Every movie doesn’t need to be a movement. These are wise words spoken by one of cinema’s most prolific and revered voices: myself. Such deep wisdom was uttered sometime around the turn of the century when everyone was freaking out about the tragedy of “Star Wars: A Phantom Menace” and praising “The Matrix” as the future of cinema. Film fans are a hyperbolic lot. They’re constantly looking at movies to be something more than two hours of entertainment and weigh the film’s significance in the pop-culture landscape. We’ve seen it happen with “Wonder Woman” and “Black Panther.” People want to gloss over a movie’s entertainment value and speak about what the success of what it means to society.
I’m often amused by people who try to call out a movie as a significant social marker. “Wonder Woman” can’t just be an entertaining movie; it has to be a monolith to inclusivity. This would be fine except for the people with unrealistic expectations. There were grown, adult people who were upset “Wonder Woman” wasn’t nominated for an Oscar. Take a moment; let that sink in. There was actual indignation and outrage because a by-the-numbers superhero blockbuster movie wasn’t considered a crowning achievement in filmmaking. I expect the same thing to happen with “Black Panther,” which was a fine movie but in no way deserving of major-award consideration. For some people, the fact it was good and made a boatload of money won’t prevent disappointment when Chadwick Boseman isn’t nominated for best actor.
99 percent of the movies we see are simply two hours of entertainment engineered as a bit of escapism. Our culture has devolved into a sad cult of fandom—a place where the movies we love are seen as part of our identity. It felt apt as I watched Steven Spielberg’s terrible “Ready Player One,” a film about a dystopian future. Here, reality is sidestepped for the pleasures of an online world called the “Oasis.”
Wade Watts (Tye Sheridan) is a kid living in “the stacks” of Columbus, Ohio—because it is a world where Columbus is now the fastest growing city.
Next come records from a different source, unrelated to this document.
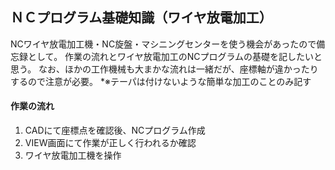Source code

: ## ＮＣプログラム基礎知識（ワイヤ放電加工）

NCワイヤ放電加工機・NC旋盤・マシニングセンターを使う機会があったので備忘録として。
作業の流れとワイヤ放電加工のNCプログラムの基礎を記したいと思う。
なお、ほかの工作機械も大まかな流れは一緒だが、座標軸が違かったりするので注意が必要。
*※テーパは付けないような簡単な加工のことのみ記す

#### 作業の流れ

1. CADにて座標点を確認後、NCプログラム作成
1. VIEW画面にて作業が正しく行われるか確認
1. ワイヤ放電加工機を操作

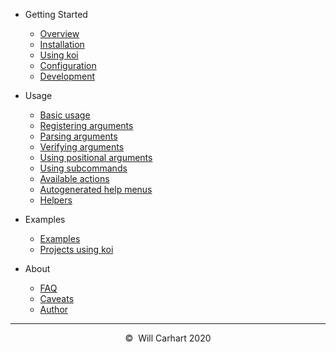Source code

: - Getting Started

  - [Overview](overview.md)
  - [Installation](installation.md)
  - [Using koi](using_koi.md)
  - [Configuration](configuration.md)
  - [Development](development.md)

- Usage

  - [Basic usage](basic_usage.md)
  - [Registering arguments](registering_arguments.md)
  - [Parsing arguments](parsing_arguments.md)
  - [Verifying arguments](verifying_arguments.md)
  - [Using positional arguments](using_positional_arguments.md)
  - [Using subcommands](using_subcommands.md)
  - [Available actions](available_actions.md)
  - [Autogenerated help menus](autogenerated_help_menus.md)
  - [Helpers](helpers.md)

- Examples

  - [Examples](examples.md)
  - [Projects using koi](projects_using_koi.md)

- About
  - [FAQ](faq.md)
  - [Caveats](caveats.md)
  - [Author](author.md)

<hr>
<div style="text-align:center">&copy;&nbsp; Will Carhart 2020</div>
Anyone who has ever been to Columbus will understand what a frightening scenario this is. Wade’s life sucks: His parents are dead. His aunt’s abusive lovers smack him around. He escapes into the Oasis where, and I quote, “You can be anything you imagine”— which is kind of true—so long as the limits of imagination are restricted to things that existed in the 1980s and 1990s.
The film is a hodge-podge of movie, television and video-game references, most tied to the 1980s: The era where the creator of the Oasis, Halliday (Mark Rylance) found all his inspiration. So in the Oasis, all teenage kids obsess over the same stuff Halliday did: Atari, “Back to the Future,” “The Shining,” and other kitschy bits of pop culture that happened in the tackiest decade. Halliday has passed away and left a series of clues for players to solve to win an Easter egg which gives them control of the Oasis and the future of mankind.
For the film’s first 20 minutes or so, I felt confident I was going to watch something passable or at least marginally entertaining. We get to meet the characters, hear them squawk exposition at one another, and meet the villain (Ben Mendelsohn) who wants to take over the Oasis for his own nefarious reason: corporate greed. What a bastard. I felt relieved I was watching a predictable piece of pop-culture piffle, but then as the movie went on, my feeling of content painfully washed away, like removing salt from my eyes with a bucket of lemon juice and tea tree oil. Oh, did it sting.
As the movie went on, I found myself mildly irked at the amount of middle-aged male geek references but majorly frustrated with how bad the movie was. “Ready Player One” contains some of the most cringe-inducing cinematic moments I can remember—terribly written lines read passionately by mediocre actors and directed without an ounce of imagination. I was shocked how terrible it was.
I realize a lot of people give Spielberg a pass for his earlier contributions to the art form, but I’ve got to be honest: The guy is way off his game—and anyone who says otherwise can only be labeled an apologist.
I went full Zoidberg in the theater; as the credits rolled, I shouted, “This movie is bad, and you should feel bad.”
“Ready Player One” makes “Hook” look like “Raiders of the Lost Ark.”
It would be easy for me to try and make the movie into a movement—talk about how it represents the kind of lazy, uncreative, unoriginal endeavor killing theatrical experiences. I suppose there could be an argument to make there, but it’s not why I hated “Ready Player One.” I hated the movie because it was poorly put together. I hated the terrible, one-dimensional acting. I hated the paper-thin, super-derivative pop-culture-referential script. And I hated the direction, which went back and forth between baffling and incomprehensible.”
I was stunned how a movie about a world where anything can happen felt so limited and grounded. The Oasis didn’t look like someplace fun. It looked like the weird, constricted dream of someone who spent too much time watching movies and not enough time living life. Strangely, the movie tries to make that point in an act of irony so blunt it could be used to club the concept to death.